Wednesday, November 9, 2011

A Writer's Quandary

With A PERILOUS CONCEPTION, due out next month, I'm currently in that stretch of time called Promotions, when a writer sets aside writing stories in favor of blog posts, interviews, and inquiries to bookshops, all calculated to get people interested in reading the upcoming masterwork.

Whenever I've been in this space before, I've known what my next book would be, and used the back of my mind (and copious numbers of sticky notes and hotel scratch pads) to jot down ideas, so that once I'd completed my promo efforts, I could sail full tilt into my upcoming story.

This time, though, it's different.

While I was writing my ragtime trilogy, a friend who was helping with genealogical research got to fooling around online one day, and found census records which indicated that my mother, who always claimed she'd been an only child, did in fact have two younger sisters. There they were in the 1920 census - but in 1930, their lines in the census report had been crossed out.
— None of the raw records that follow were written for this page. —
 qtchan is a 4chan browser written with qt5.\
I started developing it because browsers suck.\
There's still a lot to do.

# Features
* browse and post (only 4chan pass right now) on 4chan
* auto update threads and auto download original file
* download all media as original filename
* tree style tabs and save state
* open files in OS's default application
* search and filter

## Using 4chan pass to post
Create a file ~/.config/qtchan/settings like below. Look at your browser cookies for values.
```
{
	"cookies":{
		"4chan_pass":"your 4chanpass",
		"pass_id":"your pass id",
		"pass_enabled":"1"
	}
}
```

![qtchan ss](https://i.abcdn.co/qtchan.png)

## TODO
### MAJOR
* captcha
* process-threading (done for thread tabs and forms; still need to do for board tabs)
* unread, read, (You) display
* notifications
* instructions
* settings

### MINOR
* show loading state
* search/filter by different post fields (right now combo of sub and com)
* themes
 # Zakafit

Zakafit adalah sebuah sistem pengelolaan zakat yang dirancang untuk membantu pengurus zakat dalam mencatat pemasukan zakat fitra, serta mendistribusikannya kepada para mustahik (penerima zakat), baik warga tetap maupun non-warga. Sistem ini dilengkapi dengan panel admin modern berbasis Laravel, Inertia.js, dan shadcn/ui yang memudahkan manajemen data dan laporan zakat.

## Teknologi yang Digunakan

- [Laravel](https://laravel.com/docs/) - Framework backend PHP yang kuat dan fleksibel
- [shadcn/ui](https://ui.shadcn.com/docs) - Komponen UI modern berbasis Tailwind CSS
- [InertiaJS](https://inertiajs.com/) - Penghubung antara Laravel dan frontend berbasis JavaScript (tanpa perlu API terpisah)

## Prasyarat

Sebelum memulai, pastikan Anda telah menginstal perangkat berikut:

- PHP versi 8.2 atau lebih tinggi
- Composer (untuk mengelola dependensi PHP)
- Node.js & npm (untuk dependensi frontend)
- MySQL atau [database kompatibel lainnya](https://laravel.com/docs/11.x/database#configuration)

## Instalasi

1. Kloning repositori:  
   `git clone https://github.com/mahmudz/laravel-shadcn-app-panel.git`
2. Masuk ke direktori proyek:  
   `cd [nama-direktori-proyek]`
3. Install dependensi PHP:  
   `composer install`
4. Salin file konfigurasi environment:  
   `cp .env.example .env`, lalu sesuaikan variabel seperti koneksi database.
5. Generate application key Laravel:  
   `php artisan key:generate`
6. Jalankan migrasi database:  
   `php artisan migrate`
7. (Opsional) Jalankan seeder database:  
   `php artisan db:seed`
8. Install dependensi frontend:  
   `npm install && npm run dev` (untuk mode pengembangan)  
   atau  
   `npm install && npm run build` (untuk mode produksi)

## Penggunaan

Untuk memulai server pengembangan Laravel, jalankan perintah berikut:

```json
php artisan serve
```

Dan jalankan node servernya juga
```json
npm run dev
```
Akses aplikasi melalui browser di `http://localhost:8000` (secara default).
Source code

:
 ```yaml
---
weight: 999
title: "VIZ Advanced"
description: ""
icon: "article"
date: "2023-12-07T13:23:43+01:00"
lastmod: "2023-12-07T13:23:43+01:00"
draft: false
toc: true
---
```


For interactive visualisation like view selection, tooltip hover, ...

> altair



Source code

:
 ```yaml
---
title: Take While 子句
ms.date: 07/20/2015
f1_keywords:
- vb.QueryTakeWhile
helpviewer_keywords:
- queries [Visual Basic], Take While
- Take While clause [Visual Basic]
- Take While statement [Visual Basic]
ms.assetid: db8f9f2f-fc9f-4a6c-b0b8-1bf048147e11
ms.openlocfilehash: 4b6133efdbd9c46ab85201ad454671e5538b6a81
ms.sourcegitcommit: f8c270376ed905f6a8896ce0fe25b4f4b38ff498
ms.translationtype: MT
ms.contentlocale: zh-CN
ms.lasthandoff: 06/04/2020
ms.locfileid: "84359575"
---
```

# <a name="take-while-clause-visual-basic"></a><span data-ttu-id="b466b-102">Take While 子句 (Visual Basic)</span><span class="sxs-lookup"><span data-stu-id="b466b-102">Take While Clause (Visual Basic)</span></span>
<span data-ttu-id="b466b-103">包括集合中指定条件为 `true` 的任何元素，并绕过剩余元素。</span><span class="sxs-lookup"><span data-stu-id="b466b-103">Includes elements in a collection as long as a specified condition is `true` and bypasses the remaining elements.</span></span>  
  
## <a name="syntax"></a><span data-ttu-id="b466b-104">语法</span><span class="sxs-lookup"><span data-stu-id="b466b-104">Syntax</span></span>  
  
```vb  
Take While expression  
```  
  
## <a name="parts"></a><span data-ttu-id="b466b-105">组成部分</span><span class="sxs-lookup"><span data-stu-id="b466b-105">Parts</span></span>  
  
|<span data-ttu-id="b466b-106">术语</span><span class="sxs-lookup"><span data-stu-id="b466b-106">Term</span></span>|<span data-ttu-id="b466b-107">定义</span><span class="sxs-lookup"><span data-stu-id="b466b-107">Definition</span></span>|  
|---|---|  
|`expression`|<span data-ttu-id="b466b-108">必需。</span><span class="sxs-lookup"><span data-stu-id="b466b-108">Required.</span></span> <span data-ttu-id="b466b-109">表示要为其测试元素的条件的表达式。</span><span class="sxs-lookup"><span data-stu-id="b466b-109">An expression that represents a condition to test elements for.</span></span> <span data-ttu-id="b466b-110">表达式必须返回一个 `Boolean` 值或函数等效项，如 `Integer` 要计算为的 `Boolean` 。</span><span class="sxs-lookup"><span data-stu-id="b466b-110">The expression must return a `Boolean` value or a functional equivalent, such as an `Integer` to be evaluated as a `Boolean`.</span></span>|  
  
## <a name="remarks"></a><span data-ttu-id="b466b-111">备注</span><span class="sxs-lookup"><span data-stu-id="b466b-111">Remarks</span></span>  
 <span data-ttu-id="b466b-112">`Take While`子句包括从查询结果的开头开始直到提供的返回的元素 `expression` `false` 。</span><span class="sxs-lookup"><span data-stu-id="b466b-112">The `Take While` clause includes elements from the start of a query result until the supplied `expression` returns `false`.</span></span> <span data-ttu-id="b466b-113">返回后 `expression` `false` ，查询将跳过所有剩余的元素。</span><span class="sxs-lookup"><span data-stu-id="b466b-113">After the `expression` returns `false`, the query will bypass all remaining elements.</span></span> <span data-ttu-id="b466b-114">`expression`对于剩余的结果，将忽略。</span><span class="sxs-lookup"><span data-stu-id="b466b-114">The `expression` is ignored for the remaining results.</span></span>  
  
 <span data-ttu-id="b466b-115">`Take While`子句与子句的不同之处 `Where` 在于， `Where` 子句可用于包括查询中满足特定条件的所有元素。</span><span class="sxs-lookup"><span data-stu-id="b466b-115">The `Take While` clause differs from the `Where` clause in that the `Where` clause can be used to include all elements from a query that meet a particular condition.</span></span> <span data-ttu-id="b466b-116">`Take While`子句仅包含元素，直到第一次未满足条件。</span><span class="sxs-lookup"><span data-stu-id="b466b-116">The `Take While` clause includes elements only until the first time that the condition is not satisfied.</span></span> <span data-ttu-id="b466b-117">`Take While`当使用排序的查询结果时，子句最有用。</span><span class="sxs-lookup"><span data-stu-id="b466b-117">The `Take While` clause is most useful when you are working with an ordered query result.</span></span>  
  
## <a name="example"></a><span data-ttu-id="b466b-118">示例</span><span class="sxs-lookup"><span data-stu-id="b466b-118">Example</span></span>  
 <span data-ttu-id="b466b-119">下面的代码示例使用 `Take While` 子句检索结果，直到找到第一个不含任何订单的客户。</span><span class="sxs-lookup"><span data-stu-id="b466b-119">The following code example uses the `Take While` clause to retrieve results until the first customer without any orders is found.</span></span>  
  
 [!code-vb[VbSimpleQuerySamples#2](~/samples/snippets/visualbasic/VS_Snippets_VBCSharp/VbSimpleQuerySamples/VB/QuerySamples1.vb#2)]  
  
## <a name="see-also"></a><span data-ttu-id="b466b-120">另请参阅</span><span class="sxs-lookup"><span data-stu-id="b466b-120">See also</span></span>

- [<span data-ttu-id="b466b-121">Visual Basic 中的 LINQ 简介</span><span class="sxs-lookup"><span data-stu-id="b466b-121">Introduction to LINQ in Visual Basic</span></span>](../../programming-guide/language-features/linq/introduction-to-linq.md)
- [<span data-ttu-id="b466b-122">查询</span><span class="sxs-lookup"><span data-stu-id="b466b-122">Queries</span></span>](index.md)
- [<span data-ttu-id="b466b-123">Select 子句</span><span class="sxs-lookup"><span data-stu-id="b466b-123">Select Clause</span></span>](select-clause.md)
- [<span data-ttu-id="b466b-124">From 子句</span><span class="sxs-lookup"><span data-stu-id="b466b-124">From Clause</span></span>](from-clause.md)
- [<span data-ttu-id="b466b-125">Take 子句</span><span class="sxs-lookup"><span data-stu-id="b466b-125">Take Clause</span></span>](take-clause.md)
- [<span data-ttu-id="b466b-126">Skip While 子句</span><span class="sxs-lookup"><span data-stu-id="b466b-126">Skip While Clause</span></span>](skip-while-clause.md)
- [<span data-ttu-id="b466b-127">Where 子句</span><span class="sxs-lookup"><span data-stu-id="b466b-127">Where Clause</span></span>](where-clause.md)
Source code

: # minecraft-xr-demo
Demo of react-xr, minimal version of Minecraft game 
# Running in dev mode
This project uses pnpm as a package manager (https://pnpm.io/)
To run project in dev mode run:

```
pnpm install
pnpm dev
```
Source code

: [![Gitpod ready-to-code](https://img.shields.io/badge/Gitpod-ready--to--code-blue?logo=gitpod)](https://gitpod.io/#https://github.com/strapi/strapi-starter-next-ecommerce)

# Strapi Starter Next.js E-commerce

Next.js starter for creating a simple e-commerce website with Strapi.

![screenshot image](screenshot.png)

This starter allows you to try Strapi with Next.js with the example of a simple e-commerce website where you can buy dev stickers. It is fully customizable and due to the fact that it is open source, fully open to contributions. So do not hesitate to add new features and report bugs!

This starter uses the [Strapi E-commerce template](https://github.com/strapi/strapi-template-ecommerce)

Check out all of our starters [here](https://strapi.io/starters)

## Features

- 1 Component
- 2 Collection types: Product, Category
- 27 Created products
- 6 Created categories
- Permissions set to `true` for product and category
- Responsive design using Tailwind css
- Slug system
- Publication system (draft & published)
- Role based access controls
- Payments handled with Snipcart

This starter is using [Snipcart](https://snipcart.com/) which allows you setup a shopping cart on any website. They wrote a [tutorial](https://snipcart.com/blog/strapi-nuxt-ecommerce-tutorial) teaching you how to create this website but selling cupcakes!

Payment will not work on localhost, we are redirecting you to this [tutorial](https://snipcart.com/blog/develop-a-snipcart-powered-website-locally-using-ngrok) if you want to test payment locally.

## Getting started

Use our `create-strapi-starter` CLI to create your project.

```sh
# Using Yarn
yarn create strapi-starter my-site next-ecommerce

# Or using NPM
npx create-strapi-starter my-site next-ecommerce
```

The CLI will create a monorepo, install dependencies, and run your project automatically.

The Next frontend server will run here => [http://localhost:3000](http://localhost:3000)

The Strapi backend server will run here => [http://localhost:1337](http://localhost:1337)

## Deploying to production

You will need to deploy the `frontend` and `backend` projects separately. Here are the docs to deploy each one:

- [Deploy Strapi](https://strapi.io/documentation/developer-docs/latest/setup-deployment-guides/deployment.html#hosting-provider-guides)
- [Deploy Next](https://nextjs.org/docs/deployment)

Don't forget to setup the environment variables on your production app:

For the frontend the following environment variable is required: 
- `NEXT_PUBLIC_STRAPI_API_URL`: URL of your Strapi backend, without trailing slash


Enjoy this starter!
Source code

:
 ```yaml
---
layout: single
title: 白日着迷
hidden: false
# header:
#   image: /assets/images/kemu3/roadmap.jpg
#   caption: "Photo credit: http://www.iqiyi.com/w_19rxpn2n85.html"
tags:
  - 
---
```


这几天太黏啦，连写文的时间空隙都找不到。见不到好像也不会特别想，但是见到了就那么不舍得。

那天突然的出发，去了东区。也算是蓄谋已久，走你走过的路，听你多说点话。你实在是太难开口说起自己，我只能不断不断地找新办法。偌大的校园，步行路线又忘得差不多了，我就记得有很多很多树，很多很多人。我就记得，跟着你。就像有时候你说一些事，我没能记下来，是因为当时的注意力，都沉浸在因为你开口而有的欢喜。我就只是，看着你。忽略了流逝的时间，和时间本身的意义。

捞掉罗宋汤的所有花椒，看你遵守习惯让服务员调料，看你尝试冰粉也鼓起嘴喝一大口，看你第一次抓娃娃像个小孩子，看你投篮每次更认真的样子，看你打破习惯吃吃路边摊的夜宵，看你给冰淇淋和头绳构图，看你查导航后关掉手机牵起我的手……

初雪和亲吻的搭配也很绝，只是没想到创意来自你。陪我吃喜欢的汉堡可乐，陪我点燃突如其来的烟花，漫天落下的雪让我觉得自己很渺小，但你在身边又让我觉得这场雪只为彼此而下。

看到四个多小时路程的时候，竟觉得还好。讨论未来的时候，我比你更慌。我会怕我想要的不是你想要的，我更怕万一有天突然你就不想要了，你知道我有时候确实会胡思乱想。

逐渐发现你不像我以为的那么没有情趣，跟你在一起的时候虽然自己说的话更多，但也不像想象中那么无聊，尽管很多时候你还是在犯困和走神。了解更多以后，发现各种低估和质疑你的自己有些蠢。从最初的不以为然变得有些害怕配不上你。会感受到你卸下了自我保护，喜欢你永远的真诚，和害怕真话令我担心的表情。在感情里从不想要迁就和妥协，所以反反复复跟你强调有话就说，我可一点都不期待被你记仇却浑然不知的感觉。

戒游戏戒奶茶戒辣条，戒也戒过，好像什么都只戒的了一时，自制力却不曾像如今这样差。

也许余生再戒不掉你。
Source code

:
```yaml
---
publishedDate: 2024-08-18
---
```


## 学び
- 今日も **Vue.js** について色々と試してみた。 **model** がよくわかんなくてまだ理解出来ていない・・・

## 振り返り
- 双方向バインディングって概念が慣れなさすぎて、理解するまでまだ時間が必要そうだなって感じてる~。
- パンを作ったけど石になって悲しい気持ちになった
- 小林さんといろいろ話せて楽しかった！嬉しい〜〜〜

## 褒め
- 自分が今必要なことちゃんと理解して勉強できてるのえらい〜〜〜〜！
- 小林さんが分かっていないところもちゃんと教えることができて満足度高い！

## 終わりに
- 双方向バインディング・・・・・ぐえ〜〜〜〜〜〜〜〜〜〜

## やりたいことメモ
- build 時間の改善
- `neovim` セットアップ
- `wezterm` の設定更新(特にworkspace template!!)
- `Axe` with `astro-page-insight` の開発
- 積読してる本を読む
My mother was a serious narcissist who had been very strongly attached to her father, and on learning the news, my sister and I had word-for-word reactions: "I'll bet she killed them so she could have her darling father all to herself." Nice start for a mystery novel.

Then, during my early medical training, I participated in a botched surgery that was so horrific, I still dream about it. For years now, it's been crying for fictional treatment.

I thought I might be able to combine the two, but probably not. They work together about as well as two other ideas of mine that started life as conjoined twins, but finally evolved into separate existences as THE RAGTIME KID and THE KING OF RAGTIME.

Complicating the situation, last spring I acquired a collection of manuscripts, musical compositions, correspondence, business records, and personal effects of Brun Campbell, the real-life Ragtime Kid, who died in 1952. Much of it is material Brun once hoped to publish, but never did, and it needs to be carefully preserved, then organized into a nonfiction book, probably with an accompanying CD.

So for once, I'm looking forward to finishing my promotional work on a book with as much apprehension as eagerness. Imagine having made marriage overtures to three lovely women, then facing a deadline to choose among them, and wondering whether you might be able to carry off being a bigamist, or even...what would it be, a trigamist? A pigamist?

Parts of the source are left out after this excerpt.